The domestic shelf

My work is about the domestic shelf and how it tells a story. Groom (2004 p18)’ reminds us of the radical instability of the object and its dependence on framing devises, both physical and conceptual.’ Framing is the final stage in the process from making, decorating, glazing and firing. The pots are finished and can be played with again on the shelf.

The domestic shelf in most homes contains objects that should not be there. Imagine for a moment, that you’ve just decorated your lounge. The mantel piece cleared and you’ve now carefully arranged a display of objects; the Ikea vase, the clock and the photo. It might stay tidy for a week but gradually over time, clutter/stuff accumulates. For example, phone chargers, photos, letters, tickets…. It’s actually these bits of mess that tell our story more than the display that was there in the first place.

Atfield (2000) has investigated order and clutter in the domestic and argues that this reflects our stage in the human life cycle. As a woman juggling children and work, domestic rituals and interspersed in my day. Clutter, washing and mess leave a mark in our homes and I wanted to try and capture that on the surfaces of my vessels, like a fossil of memory.
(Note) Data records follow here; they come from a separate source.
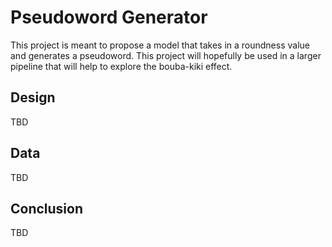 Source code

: # Pseudoword Generator

This project is meant to propose a model that takes in a roundness value and generates a pseudoword. This project will hopefully be used in a larger pipeline that will help to explore the bouba-kiki effect.

## Design

TBD

## Data

TBD

## Conclusion

TBD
As well as marking my pots with traces of the everyday, I‘ve been making bits of ceramic clutter to arrange or hide next to my pots on a shelf. By making the old photos out of ceramic material gives more weight and a position of permanence.

Edmund De Waal’s minimalist, ordered shelves are awe inspiring but they are very serious. If I had one in my house, clutter would soon be added. My pots are a light hearted statement about minimalism meeting reality and the treasures found in the mundane activities which make up most of our lives.

One might argue that if my work has descended into chaos that I don’t need a shelf. Having experimented with trays, recycled shelves and hand built shelves, I have concluded that my little families of pots need a house to live in. my little shelves, remind me of a dolls house where the contents can be endlessly rearranged.

I’m dealing with ‘phenomological ideas of space and the psychology of the group and the individual’ (Foster 2009). The spaces I’m interested in are my own domestic ones. Bachelard (1964 p102) describes the home as ‘an empty shell, like an empty nest, invites daydreams of refuge’. The shelf becomes the shell and I might invite others to daydream!    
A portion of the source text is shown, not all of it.